PyFlink job

Prerequisites

If you use a RAM user or a RAM role to access the console, ensure the identity has the required permissions. For more information, see Permission Management.
A workspace is created. For more information, see Activate Realtime Compute for Apache Flink.

Step 1: Prepare Python code files

The management console of Realtime Compute for Apache Flink does not provide a Python development environment. Develop your jobs locally. For more information about job debugging and connectors, see Develop PyFlink jobs.

Important

Ensure the Flink version for local development matches the engine version you select in Step 3: Deploy a PyFlink job. For information about how to use other dependencies, such as custom Python virtual environments, third-party Python packages, JAR packages, and data files, see Use Python dependencies.

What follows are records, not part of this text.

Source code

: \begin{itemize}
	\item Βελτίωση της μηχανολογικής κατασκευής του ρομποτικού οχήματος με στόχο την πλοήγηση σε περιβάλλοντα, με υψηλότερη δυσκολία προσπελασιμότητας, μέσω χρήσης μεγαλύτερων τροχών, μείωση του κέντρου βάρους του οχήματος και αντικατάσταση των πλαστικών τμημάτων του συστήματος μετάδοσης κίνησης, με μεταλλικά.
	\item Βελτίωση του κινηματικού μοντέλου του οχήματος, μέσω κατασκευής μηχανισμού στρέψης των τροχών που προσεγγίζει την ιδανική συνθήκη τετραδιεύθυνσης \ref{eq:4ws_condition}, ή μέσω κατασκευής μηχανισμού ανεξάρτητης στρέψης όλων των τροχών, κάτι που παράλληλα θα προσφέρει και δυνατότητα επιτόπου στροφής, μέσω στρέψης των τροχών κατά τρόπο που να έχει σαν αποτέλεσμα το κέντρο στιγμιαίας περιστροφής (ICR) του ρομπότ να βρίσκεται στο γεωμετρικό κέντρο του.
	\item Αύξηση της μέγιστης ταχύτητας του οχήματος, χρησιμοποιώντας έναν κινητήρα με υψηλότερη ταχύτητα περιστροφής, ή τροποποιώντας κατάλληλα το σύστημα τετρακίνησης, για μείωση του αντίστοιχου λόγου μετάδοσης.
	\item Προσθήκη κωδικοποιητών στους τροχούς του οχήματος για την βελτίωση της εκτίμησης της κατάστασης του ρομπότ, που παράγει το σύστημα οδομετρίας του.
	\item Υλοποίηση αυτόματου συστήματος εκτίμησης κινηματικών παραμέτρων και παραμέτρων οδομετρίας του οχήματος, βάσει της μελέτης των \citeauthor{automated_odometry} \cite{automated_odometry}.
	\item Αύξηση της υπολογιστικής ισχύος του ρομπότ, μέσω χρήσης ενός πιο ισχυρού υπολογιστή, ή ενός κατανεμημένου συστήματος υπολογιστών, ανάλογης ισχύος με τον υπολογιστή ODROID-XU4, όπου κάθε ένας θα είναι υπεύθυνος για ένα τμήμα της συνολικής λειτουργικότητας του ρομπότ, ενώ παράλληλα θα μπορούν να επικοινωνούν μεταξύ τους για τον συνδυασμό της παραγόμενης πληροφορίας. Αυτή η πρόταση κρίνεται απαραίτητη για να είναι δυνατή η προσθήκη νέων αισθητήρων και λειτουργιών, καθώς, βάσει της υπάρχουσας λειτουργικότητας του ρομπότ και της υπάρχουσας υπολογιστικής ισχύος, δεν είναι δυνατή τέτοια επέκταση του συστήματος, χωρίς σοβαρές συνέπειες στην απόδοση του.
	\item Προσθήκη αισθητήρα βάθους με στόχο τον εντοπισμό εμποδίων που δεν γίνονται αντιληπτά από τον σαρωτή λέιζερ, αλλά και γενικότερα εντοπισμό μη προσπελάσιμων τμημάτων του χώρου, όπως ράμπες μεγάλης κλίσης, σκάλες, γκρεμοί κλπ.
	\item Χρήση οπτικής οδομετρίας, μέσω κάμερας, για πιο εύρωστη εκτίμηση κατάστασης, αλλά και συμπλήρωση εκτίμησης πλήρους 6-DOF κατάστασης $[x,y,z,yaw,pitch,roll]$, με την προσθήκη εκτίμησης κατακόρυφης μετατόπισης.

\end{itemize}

To help you get started quickly, this topic provides sample Python files for a word count job and a sample data file. You can download and use them in the following steps.

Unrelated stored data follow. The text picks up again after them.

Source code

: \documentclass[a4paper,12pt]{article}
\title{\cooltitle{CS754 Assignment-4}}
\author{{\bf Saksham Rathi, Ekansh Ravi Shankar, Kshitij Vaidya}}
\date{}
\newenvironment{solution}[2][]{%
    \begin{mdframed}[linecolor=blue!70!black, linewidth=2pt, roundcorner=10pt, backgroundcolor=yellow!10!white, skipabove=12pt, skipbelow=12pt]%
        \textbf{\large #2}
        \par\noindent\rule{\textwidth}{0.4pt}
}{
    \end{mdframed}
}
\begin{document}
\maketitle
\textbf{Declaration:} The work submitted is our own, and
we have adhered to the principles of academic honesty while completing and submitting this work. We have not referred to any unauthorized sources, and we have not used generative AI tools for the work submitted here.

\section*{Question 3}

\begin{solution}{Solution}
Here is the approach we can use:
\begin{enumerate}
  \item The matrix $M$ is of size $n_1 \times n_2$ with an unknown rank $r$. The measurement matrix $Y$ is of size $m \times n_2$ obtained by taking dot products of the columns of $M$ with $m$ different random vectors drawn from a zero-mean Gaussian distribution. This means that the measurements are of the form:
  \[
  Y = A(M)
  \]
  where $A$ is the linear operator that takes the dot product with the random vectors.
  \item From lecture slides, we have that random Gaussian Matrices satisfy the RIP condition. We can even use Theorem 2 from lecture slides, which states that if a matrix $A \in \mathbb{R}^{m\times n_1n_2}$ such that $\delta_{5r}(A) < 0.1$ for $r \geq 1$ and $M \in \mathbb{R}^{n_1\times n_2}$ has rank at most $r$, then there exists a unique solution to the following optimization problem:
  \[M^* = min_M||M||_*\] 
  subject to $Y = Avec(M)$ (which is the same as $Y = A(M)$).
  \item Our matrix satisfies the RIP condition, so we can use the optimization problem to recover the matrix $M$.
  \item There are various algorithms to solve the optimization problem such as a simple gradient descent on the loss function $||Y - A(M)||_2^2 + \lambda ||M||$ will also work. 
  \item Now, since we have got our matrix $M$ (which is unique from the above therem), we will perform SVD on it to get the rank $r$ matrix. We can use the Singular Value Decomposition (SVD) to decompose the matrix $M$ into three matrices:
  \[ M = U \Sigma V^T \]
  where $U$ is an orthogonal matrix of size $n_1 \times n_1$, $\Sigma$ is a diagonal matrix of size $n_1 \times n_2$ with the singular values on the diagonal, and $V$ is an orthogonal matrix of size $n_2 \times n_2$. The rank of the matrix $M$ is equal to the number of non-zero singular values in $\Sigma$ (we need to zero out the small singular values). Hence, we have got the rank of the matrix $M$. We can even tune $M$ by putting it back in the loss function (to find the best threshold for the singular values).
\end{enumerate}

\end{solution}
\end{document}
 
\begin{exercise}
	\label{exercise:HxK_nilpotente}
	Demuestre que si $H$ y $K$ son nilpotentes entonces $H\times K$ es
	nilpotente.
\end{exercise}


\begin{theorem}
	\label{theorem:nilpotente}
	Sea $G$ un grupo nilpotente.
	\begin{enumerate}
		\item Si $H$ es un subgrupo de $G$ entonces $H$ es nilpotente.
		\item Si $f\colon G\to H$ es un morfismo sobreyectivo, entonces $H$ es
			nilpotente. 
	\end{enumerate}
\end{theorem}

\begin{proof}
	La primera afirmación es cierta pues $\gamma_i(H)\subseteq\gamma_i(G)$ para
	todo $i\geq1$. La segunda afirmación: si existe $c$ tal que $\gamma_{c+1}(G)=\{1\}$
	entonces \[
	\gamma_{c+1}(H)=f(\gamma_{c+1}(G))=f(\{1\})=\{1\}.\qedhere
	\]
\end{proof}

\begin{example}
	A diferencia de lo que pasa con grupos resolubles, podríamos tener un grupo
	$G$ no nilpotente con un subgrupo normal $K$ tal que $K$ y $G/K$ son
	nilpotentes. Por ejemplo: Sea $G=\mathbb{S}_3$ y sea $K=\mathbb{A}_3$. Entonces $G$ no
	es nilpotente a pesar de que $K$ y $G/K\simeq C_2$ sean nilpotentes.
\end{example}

Download the appropriate sample Python job file.
- Streaming job: word_count_streaming.py.
- Batch job: word_count_batch.py.

Click Shakespeare to download the sample data file.

Step 2: Upload Python and data files

Log on to the Realtime Compute console.
Find the target Flink workspace and click Console in the Actions column.
In the left-side navigation pane, click Artifacts.
Click Upload Artifact to upload the Python and data files.

Upload the sample Python and data files that you downloaded in Step 1. For more information about file storage paths, see Artifacts.

Step 3: Deploy a PyFlink job

Streaming

On the O&M > Deployments page, click Create Deployment > Python Deployment.

Configure the deployment parameters.

Parameter	Description	Example
Deployment mode	Select stream mode.	stream mode
Deployment name	Enter a name for the Python deployment.	flink-streaming-test-python
Engine version	The Flink engine version for the deployment. We recommend that you use a version with the RECOMMENDED or STABLE tag for better reliability and performance. For more information, see Release Notes and Engine Versions.	vvr-8.0.9-flink-1.17
Python URI	Download the word_count_streaming.py sample file. Then, click the upload icon to select and upload the file. If the file already exists in Artifacts, you can select it directly without re-uploading.	-
Entry module	The entry point module of the program. This parameter is not required if the PyFlink job is a .py file. If the PyFlink job is a .zip file, you must enter the entry module. Example: `word_count`.	Not required
Entry point main arguments	The arguments to pass to the main method. For this tutorial, enter the storage path of the input data file, Shakespeare.	`--input oss://<Your-OSS-Bucket-Name>/artifacts/namespaces/<Your-Workspace-Name>/Shakespeare` You can copy the full path of the Shakespeare file from the Artifacts page.
Deployment target	From the drop-down list, select the target queue or session cluster. Session clusters are not recommended for production. For more information, see Manage queues and Create a session cluster. Important Deployments on a session cluster do not support monitoring metrics, alert configuration, or Autopilot. Use session clusters for development and testing only; do not use them in production environments. For more information, see Debug deployments.	default-queue

For more information about other configuration parameters, see Deploy a job.

Click Deploy.

Batch

On the O&M > Deployments page, click Create Deployment and select Python Deployment.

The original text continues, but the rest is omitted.